• [Exercise]: For this exercise, restate the records word for word.

Source texts of formatted documents:
========================================

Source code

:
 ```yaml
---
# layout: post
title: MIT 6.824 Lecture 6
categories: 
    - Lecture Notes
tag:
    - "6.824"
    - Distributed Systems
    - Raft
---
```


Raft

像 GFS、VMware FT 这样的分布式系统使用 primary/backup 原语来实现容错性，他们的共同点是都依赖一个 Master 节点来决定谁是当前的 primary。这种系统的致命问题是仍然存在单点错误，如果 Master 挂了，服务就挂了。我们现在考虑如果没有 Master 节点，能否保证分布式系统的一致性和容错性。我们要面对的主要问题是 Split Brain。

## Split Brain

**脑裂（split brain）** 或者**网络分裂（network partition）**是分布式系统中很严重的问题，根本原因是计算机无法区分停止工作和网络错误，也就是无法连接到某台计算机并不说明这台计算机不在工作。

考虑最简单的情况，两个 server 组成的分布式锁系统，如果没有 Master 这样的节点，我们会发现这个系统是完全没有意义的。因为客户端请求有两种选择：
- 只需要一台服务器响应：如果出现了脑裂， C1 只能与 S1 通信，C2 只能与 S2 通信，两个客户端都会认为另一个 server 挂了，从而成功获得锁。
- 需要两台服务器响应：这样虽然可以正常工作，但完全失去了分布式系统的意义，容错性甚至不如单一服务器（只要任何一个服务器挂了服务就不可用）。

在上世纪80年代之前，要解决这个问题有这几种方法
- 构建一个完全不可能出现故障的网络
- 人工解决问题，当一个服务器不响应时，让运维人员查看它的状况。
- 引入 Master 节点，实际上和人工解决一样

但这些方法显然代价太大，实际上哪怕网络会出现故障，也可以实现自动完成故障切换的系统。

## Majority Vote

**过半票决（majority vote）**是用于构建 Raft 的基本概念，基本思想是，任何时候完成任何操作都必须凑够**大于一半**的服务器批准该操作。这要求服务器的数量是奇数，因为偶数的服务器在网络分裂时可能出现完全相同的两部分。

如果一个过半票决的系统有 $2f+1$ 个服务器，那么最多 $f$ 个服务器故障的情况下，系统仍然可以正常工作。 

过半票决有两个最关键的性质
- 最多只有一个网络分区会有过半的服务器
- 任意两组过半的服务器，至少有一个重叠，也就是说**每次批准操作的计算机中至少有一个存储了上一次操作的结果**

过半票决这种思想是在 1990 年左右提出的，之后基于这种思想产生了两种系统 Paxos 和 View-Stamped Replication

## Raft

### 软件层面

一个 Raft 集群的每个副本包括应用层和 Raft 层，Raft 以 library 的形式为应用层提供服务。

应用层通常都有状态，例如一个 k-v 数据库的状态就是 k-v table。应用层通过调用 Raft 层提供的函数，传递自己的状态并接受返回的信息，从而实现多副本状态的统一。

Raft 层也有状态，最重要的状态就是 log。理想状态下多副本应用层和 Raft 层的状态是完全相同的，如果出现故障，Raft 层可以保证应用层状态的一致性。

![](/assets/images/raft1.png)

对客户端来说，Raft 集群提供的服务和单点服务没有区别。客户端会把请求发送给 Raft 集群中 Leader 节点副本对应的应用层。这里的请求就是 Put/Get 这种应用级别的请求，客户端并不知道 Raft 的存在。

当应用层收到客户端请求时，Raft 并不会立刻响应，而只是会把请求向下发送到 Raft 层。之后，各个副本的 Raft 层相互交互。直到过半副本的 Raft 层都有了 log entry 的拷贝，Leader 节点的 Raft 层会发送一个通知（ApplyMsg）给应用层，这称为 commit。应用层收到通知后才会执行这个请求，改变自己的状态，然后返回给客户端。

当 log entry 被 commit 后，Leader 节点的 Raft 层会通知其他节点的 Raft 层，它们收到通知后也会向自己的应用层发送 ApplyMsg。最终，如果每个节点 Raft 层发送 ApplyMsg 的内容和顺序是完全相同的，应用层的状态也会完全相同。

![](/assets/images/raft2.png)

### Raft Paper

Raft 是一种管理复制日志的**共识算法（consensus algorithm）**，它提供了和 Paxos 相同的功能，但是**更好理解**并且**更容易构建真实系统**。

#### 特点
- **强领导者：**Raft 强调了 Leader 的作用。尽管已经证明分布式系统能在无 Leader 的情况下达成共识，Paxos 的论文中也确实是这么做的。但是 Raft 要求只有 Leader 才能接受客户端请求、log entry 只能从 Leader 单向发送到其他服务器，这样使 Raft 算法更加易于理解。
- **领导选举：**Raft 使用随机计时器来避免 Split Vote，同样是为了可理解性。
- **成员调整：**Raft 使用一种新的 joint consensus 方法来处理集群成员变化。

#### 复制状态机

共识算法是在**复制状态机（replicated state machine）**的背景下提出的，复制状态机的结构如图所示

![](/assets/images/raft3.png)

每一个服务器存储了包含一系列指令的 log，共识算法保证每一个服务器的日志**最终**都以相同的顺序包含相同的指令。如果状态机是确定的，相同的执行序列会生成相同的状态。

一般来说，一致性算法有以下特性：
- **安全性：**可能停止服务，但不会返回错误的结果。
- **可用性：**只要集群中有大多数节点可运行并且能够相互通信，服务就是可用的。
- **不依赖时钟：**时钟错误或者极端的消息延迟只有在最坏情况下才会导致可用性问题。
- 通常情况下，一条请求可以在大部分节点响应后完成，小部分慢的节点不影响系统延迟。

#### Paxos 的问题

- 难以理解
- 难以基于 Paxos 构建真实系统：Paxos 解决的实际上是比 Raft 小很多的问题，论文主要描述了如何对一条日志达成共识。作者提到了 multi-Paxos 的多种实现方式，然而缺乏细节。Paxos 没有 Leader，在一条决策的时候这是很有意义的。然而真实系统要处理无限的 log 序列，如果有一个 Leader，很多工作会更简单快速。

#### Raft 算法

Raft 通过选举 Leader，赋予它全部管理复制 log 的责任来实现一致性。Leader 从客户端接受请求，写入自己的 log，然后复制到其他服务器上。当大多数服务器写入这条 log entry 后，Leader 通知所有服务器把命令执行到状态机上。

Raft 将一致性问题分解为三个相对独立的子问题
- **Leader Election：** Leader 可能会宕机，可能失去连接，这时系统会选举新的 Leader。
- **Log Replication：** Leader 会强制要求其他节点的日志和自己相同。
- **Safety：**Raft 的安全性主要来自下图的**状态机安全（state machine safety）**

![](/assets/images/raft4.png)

========================================

• [Exercise response]:
Source code

:
 ```yaml
---
# layout: post
title: MIT 6.824 Lecture 6
categories: 
    - Lecture Notes
tag:
    - "6.824"
    - Distributed Systems
    - Raft
---
```


Raft

像 GFS、VMware FT 这样的分布式系统使用 primary/backup 原语来实现容错性，他们的共同点是都依赖一个 Master 节点来决定谁是当前的 primary。这种系统的致命问题是仍然存在单点错误，如果 Master 挂了，服务就挂了。我们现在考虑如果没有 Master 节点，能否保证分布式系统的一致性和容错性。我们要面对的主要问题是 Split Brain。

## Split Brain

**脑裂（split brain）** 或者**网络分裂（network partition）**是分布式系统中很严重的问题，根本原因是计算机无法区分停止工作和网络错误，也就是无法连接到某台计算机并不说明这台计算机不在工作。

考虑最简单的情况，两个 server 组成的分布式锁系统，如果没有 Master 这样的节点，我们会发现这个系统是完全没有意义的。因为客户端请求有两种选择：
- 只需要一台服务器响应：如果出现了脑裂， C1 只能与 S1 通信，C2 只能与 S2 通信，两个客户端都会认为另一个 server 挂了，从而成功获得锁。
- 需要两台服务器响应：这样虽然可以正常工作，但完全失去了分布式系统的意义，容错性甚至不如单一服务器（只要任何一个服务器挂了服务就不可用）。

在上世纪80年代之前，要解决这个问题有这几种方法
- 构建一个完全不可能出现故障的网络
- 人工解决问题，当一个服务器不响应时，让运维人员查看它的状况。
- 引入 Master 节点，实际上和人工解决一样

但这些方法显然代价太大，实际上哪怕网络会出现故障，也可以实现自动完成故障切换的系统。

## Majority Vote

**过半票决（majority vote）**是用于构建 Raft 的基本概念，基本思想是，任何时候完成任何操作都必须凑够**大于一半**的服务器批准该操作。这要求服务器的数量是奇数，因为偶数的服务器在网络分裂时可能出现完全相同的两部分。

如果一个过半票决的系统有 $2f+1$ 个服务器，那么最多 $f$ 个服务器故障的情况下，系统仍然可以正常工作。 

过半票决有两个最关键的性质
- 最多只有一个网络分区会有过半的服务器
- 任意两组过半的服务器，至少有一个重叠，也就是说**每次批准操作的计算机中至少有一个存储了上一次操作的结果**

过半票决这种思想是在 1990 年左右提出的，之后基于这种思想产生了两种系统 Paxos 和 View-Stamped Replication

## Raft

### 软件层面

一个 Raft 集群的每个副本包括应用层和 Raft 层，Raft 以 library 的形式为应用层提供服务。

应用层通常都有状态，例如一个 k-v 数据库的状态就是 k-v table。应用层通过调用 Raft 层提供的函数，传递自己的状态并接受返回的信息，从而实现多副本状态的统一。

Raft 层也有状态，最重要的状态就是 log。理想状态下多副本应用层和 Raft 层的状态是完全相同的，如果出现故障，Raft 层可以保证应用层状态的一致性。

![](/assets/images/raft1.png)

对客户端来说，Raft 集群提供的服务和单点服务没有区别。客户端会把请求发送给 Raft 集群中 Leader 节点副本对应的应用层。这里的请求就是 Put/Get 这种应用级别的请求，客户端并不知道 Raft 的存在。

当应用层收到客户端请求时，Raft 并不会立刻响应，而只是会把请求向下发送到 Raft 层。之后，各个副本的 Raft 层相互交互。直到过半副本的 Raft 层都有了 log entry 的拷贝，Leader 节点的 Raft 层会发送一个通知（ApplyMsg）给应用层，这称为 commit。应用层收到通知后才会执行这个请求，改变自己的状态，然后返回给客户端。

当 log entry 被 commit 后，Leader 节点的 Raft 层会通知其他节点的 Raft 层，它们收到通知后也会向自己的应用层发送 ApplyMsg。最终，如果每个节点 Raft 层发送 ApplyMsg 的内容和顺序是完全相同的，应用层的状态也会完全相同。

![](/assets/images/raft2.png)

### Raft Paper

Raft 是一种管理复制日志的**共识算法（consensus algorithm）**，它提供了和 Paxos 相同的功能，但是**更好理解**并且**更容易构建真实系统**。

#### 特点
- **强领导者：**Raft 强调了 Leader 的作用。尽管已经证明分布式系统能在无 Leader 的情况下达成共识，Paxos 的论文中也确实是这么做的。但是 Raft 要求只有 Leader 才能接受客户端请求、log entry 只能从 Leader 单向发送到其他服务器，这样使 Raft 算法更加易于理解。
- **领导选举：**Raft 使用随机计时器来避免 Split Vote，同样是为了可理解性。
- **成员调整：**Raft 使用一种新的 joint consensus 方法来处理集群成员变化。

#### 复制状态机

共识算法是在**复制状态机（replicated state machine）**的背景下提出的，复制状态机的结构如图所示

![](/assets/images/raft3.png)

每一个服务器存储了包含一系列指令的 log，共识算法保证每一个服务器的日志**最终**都以相同的顺序包含相同的指令。如果状态机是确定的，相同的执行序列会生成相同的状态。

一般来说，一致性算法有以下特性：
- **安全性：**可能停止服务，但不会返回错误的结果。
- **可用性：**只要集群中有大多数节点可运行并且能够相互通信，服务就是可用的。
- **不依赖时钟：**时钟错误或者极端的消息延迟只有在最坏情况下才会导致可用性问题。
- 通常情况下，一条请求可以在大部分节点响应后完成，小部分慢的节点不影响系统延迟。

#### Paxos 的问题

- 难以理解
- 难以基于 Paxos 构建真实系统：Paxos 解决的实际上是比 Raft 小很多的问题，论文主要描述了如何对一条日志达成共识。作者提到了 multi-Paxos 的多种实现方式，然而缺乏细节。Paxos 没有 Leader，在一条决策的时候这是很有意义的。然而真实系统要处理无限的 log 序列，如果有一个 Leader，很多工作会更简单快速。

#### Raft 算法

Raft 通过选举 Leader，赋予它全部管理复制 log 的责任来实现一致性。Leader 从客户端接受请求，写入自己的 log，然后复制到其他服务器上。当大多数服务器写入这条 log entry 后，Leader 通知所有服务器把命令执行到状态机上。

Raft 将一致性问题分解为三个相对独立的子问题
- **Leader Election：** Leader 可能会宕机，可能失去连接，这时系统会选举新的 Leader。
- **Log Replication：** Leader 会强制要求其他节点的日志和自己相同。
- **Safety：**Raft 的安全性主要来自下图的**状态机安全（state machine safety）**

![](/assets/images/raft4.png)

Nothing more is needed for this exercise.